**WORK TO COMPLETE:** Output the data word for word, dropping every image.

**RECORDS TO PROCESS:**
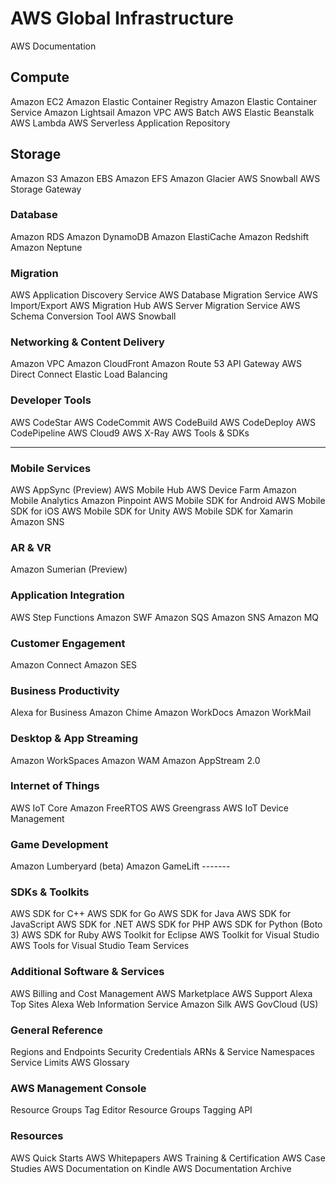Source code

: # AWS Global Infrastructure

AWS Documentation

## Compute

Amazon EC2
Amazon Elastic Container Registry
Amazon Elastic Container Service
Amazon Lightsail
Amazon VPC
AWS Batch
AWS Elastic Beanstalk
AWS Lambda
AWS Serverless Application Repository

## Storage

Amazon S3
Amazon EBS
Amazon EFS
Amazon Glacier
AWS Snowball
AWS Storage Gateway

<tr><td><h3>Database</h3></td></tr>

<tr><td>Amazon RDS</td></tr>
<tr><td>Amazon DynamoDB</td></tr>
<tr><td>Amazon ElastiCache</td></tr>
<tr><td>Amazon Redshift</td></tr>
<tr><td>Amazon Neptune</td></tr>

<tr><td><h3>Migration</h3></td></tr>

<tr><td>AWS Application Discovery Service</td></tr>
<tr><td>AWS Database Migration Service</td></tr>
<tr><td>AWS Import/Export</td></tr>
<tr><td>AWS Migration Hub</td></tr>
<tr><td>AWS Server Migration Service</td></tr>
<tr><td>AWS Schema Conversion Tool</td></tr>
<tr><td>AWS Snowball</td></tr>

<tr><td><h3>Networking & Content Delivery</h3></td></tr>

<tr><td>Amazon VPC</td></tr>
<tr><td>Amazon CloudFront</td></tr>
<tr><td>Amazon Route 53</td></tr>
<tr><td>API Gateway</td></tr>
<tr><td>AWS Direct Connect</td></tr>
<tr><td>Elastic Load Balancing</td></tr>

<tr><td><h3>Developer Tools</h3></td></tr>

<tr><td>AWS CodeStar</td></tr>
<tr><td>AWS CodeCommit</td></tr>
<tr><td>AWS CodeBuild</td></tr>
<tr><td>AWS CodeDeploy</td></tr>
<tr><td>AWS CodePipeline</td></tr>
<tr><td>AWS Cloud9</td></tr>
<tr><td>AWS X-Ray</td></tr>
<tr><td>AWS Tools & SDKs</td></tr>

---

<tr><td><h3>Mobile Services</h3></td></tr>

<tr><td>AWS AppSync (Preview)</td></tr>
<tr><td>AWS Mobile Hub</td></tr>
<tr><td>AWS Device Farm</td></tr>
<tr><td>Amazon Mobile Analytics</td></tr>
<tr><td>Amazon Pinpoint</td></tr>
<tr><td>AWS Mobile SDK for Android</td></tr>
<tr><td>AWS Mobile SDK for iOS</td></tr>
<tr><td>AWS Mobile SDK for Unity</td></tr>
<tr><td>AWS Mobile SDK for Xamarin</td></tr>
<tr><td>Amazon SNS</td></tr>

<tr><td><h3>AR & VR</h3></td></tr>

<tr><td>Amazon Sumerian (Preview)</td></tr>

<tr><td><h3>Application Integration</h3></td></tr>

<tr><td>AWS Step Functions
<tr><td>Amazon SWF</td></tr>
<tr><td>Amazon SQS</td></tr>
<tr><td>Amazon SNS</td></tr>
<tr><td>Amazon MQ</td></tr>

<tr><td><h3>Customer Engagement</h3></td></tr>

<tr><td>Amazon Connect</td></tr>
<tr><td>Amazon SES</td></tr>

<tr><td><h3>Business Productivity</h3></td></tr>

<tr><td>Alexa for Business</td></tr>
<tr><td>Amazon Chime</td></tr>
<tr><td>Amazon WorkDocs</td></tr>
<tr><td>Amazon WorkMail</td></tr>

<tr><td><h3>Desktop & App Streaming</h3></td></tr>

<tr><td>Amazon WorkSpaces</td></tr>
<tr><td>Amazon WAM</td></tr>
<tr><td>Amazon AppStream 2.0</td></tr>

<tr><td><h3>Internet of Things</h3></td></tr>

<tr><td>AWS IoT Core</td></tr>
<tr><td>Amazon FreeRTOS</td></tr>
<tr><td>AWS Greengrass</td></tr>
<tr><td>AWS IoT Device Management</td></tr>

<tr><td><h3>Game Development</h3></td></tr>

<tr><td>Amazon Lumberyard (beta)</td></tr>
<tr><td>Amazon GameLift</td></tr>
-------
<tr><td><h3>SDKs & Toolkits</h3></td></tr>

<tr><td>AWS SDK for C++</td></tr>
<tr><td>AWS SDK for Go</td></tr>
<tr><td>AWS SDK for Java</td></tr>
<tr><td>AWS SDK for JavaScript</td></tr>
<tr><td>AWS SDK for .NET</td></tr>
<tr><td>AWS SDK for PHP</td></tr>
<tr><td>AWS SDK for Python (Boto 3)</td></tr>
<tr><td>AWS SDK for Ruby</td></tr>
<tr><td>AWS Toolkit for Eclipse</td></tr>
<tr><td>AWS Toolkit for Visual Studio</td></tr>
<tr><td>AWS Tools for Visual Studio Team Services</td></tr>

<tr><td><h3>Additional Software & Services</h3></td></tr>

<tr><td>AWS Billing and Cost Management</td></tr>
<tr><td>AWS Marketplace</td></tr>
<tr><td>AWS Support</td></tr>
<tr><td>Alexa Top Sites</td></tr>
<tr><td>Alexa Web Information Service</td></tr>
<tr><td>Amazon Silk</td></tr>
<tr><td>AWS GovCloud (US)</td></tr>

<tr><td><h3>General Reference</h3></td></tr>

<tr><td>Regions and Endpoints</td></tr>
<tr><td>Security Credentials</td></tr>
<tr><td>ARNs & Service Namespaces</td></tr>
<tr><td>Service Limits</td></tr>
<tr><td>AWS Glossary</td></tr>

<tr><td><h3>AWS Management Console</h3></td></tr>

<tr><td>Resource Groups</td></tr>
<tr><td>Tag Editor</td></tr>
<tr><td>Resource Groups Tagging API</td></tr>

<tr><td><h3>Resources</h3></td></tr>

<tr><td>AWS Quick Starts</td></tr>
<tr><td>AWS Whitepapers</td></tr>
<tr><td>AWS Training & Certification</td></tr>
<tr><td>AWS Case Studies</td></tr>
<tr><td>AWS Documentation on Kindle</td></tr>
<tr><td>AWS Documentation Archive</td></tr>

**TASK ANSWER:**
Source code

: # AWS Global Infrastructure

AWS Documentation

## Compute

Amazon EC2
Amazon Elastic Container Registry
Amazon Elastic Container Service
Amazon Lightsail
Amazon VPC
AWS Batch
AWS Elastic Beanstalk
AWS Lambda
AWS Serverless Application Repository

## Storage

Amazon S3
Amazon EBS
Amazon EFS
Amazon Glacier
AWS Snowball
AWS Storage Gateway

<tr><td><h3>Database</h3></td></tr>

<tr><td>Amazon RDS</td></tr>
<tr><td>Amazon DynamoDB</td></tr>
<tr><td>Amazon ElastiCache</td></tr>
<tr><td>Amazon Redshift</td></tr>
<tr><td>Amazon Neptune</td></tr>

<tr><td><h3>Migration</h3></td></tr>

<tr><td>AWS Application Discovery Service</td></tr>
<tr><td>AWS Database Migration Service</td></tr>
<tr><td>AWS Import/Export</td></tr>
<tr><td>AWS Migration Hub</td></tr>
<tr><td>AWS Server Migration Service</td></tr>
<tr><td>AWS Schema Conversion Tool</td></tr>
<tr><td>AWS Snowball</td></tr>

<tr><td><h3>Networking & Content Delivery</h3></td></tr>

<tr><td>Amazon VPC</td></tr>
<tr><td>Amazon CloudFront</td></tr>
<tr><td>Amazon Route 53</td></tr>
<tr><td>API Gateway</td></tr>
<tr><td>AWS Direct Connect</td></tr>
<tr><td>Elastic Load Balancing</td></tr>

<tr><td><h3>Developer Tools</h3></td></tr>

<tr><td>AWS CodeStar</td></tr>
<tr><td>AWS CodeCommit</td></tr>
<tr><td>AWS CodeBuild</td></tr>
<tr><td>AWS CodeDeploy</td></tr>
<tr><td>AWS CodePipeline</td></tr>
<tr><td>AWS Cloud9</td></tr>
<tr><td>AWS X-Ray</td></tr>
<tr><td>AWS Tools & SDKs</td></tr>

---

<tr><td><h3>Mobile Services</h3></td></tr>

<tr><td>AWS AppSync (Preview)</td></tr>
<tr><td>AWS Mobile Hub</td></tr>
<tr><td>AWS Device Farm</td></tr>
<tr><td>Amazon Mobile Analytics</td></tr>
<tr><td>Amazon Pinpoint</td></tr>
<tr><td>AWS Mobile SDK for Android</td></tr>
<tr><td>AWS Mobile SDK for iOS</td></tr>
<tr><td>AWS Mobile SDK for Unity</td></tr>
<tr><td>AWS Mobile SDK for Xamarin</td></tr>
<tr><td>Amazon SNS</td></tr>

<tr><td><h3>AR & VR</h3></td></tr>

<tr><td>Amazon Sumerian (Preview)</td></tr>

<tr><td><h3>Application Integration</h3></td></tr>

<tr><td>AWS Step Functions
<tr><td>Amazon SWF</td></tr>
<tr><td>Amazon SQS</td></tr>
<tr><td>Amazon SNS</td></tr>
<tr><td>Amazon MQ</td></tr>

<tr><td><h3>Customer Engagement</h3></td></tr>

<tr><td>Amazon Connect</td></tr>
<tr><td>Amazon SES</td></tr>

<tr><td><h3>Business Productivity</h3></td></tr>

<tr><td>Alexa for Business</td></tr>
<tr><td>Amazon Chime</td></tr>
<tr><td>Amazon WorkDocs</td></tr>
<tr><td>Amazon WorkMail</td></tr>

<tr><td><h3>Desktop & App Streaming</h3></td></tr>

<tr><td>Amazon WorkSpaces</td></tr>
<tr><td>Amazon WAM</td></tr>
<tr><td>Amazon AppStream 2.0</td></tr>

<tr><td><h3>Internet of Things</h3></td></tr>

<tr><td>AWS IoT Core</td></tr>
<tr><td>Amazon FreeRTOS</td></tr>
<tr><td>AWS Greengrass</td></tr>
<tr><td>AWS IoT Device Management</td></tr>

<tr><td><h3>Game Development</h3></td></tr>

<tr><td>Amazon Lumberyard (beta)</td></tr>
<tr><td>Amazon GameLift</td></tr>
-------
<tr><td><h3>SDKs & Toolkits</h3></td></tr>

<tr><td>AWS SDK for C++</td></tr>
<tr><td>AWS SDK for Go</td></tr>
<tr><td>AWS SDK for Java</td></tr>
<tr><td>AWS SDK for JavaScript</td></tr>
<tr><td>AWS SDK for .NET</td></tr>
<tr><td>AWS SDK for PHP</td></tr>
<tr><td>AWS SDK for Python (Boto 3)</td></tr>
<tr><td>AWS SDK for Ruby</td></tr>
<tr><td>AWS Toolkit for Eclipse</td></tr>
<tr><td>AWS Toolkit for Visual Studio</td></tr>
<tr><td>AWS Tools for Visual Studio Team Services</td></tr>

<tr><td><h3>Additional Software & Services</h3></td></tr>

<tr><td>AWS Billing and Cost Management</td></tr>
<tr><td>AWS Marketplace</td></tr>
<tr><td>AWS Support</td></tr>
<tr><td>Alexa Top Sites</td></tr>
<tr><td>Alexa Web Information Service</td></tr>
<tr><td>Amazon Silk</td></tr>
<tr><td>AWS GovCloud (US)</td></tr>

<tr><td><h3>General Reference</h3></td></tr>

<tr><td>Regions and Endpoints</td></tr>
<tr><td>Security Credentials</td></tr>
<tr><td>ARNs & Service Namespaces</td></tr>
<tr><td>Service Limits</td></tr>
<tr><td>AWS Glossary</td></tr>

<tr><td><h3>AWS Management Console</h3></td></tr>

<tr><td>Resource Groups</td></tr>
<tr><td>Tag Editor</td></tr>
<tr><td>Resource Groups Tagging API</td></tr>

<tr><td><h3>Resources</h3></td></tr>

<tr><td>AWS Quick Starts</td></tr>
<tr><td>AWS Whitepapers</td></tr>
<tr><td>AWS Training & Certification</td></tr>
<tr><td>AWS Case Studies</td></tr>
<tr><td>AWS Documentation on Kindle</td></tr>
<tr><td>AWS Documentation Archive</td></tr>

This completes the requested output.